|HILE, MICHAEL - Pennsylvania State University|
|FABIAN, EILEEN - Pennsylvania State University|
|ELLIOTT, HERSCHEL - Pennsylvania State University|
|BRANDT, ROBIN - Pennsylvania State University|
|MURPHY, DENNIS - Pennsylvania State University|
|Rotz, Clarence - Al|
|HILL, DAVIS - Pennsylvania State University|
Submitted to: Proceedings of the American Society of Agricultural and Biological Engineers International (ASABE)
Publication Type: Abstract Only
Publication Acceptance Date: 12/20/2015
Publication Date: 7/26/2015
Citation: Hile, M., Fabian, E.E., Elliott, H., Brandt, R., Murphy, D.J., Rotz, C.A., Bryant, R.B., Hill, D. 2015. Hydrogen sulfide release from dairy manure storages containing gypsum bedding [abstract]. Proceedings of the American Society of Agricultural and Biological Engineers International (ASABE). P. 1.

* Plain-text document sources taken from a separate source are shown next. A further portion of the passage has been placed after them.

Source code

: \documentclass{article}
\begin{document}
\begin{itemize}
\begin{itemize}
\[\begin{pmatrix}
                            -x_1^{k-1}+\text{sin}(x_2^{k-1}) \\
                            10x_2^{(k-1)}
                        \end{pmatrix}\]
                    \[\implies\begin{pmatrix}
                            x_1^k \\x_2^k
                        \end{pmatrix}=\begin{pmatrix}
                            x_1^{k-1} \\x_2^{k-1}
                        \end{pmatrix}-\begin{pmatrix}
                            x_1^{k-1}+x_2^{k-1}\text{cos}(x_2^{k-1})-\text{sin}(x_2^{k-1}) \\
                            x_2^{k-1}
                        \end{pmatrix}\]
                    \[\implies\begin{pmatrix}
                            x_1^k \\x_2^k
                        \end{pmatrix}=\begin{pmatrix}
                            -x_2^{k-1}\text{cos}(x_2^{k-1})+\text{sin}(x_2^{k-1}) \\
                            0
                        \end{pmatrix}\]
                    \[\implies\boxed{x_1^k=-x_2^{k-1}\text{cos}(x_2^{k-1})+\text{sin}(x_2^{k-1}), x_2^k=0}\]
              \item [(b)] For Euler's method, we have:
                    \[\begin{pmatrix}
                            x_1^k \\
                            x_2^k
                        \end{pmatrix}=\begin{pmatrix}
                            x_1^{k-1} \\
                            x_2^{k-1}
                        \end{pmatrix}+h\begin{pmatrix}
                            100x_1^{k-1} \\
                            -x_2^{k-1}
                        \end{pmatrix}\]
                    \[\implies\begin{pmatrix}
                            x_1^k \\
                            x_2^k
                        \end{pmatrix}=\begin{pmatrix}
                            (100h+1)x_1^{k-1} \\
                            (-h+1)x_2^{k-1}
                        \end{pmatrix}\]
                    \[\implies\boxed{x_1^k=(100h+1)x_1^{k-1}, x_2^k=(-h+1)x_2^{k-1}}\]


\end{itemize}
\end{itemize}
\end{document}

Technical Abstract: Recycled gypsum products can provide a cost-effective bedding alternative for dairy producers. Manufacturers report reduced odors, moisture and bacteria in the stall environment when compared to traditional bedding. Gypsum provides a sulfate source that can be converted to hydrogen sulfide under anaerobic manure storage conditions. Agitation of manure in storage promotes release of volatile gases including concentrated plumes of hydrogen sulfide. Incidents have been reported linking injury and death to dangerous levels of hydrogen sulfide emission released from manure storages containing gypsum-based bedding. Observations at farms from three dairy manure categories were compared: (1) traditional, organic bedding; (2) gypsum-based bedding; and (3) gypsum-based bedding with a commercial amendment added to the manure that reportedly reduced hydrogen sulfide emissions. Portable meters placed around the perimeter of dairy manure storages recorded hydrogen sulfide concentrations every minute prior to and during agitation events in fall and spring hauling seasons. Manure samples from just below the surface crust and at the bottom of the storage were collected prior to agitation with a third sample collected from the mixed manure. A detailed farm characterization documented bedding management, manure handling practices and manure storage inputs. Results show that manure storage agitation at farms using gypsum in bedding produced hydrogen sulfide concentrations that were considered immediately dangerous to life and health (above 100 ppm). Manure analyses showed increased total sulfur content in manure where gypsum bedding was used. An emissions model has been developed to predict cumulative hydrogen sulfide concentrations. A statistical model will be developed to ascertain farm practices or environmental conditions that significantly affect hydrogen sulfide production and release from storage.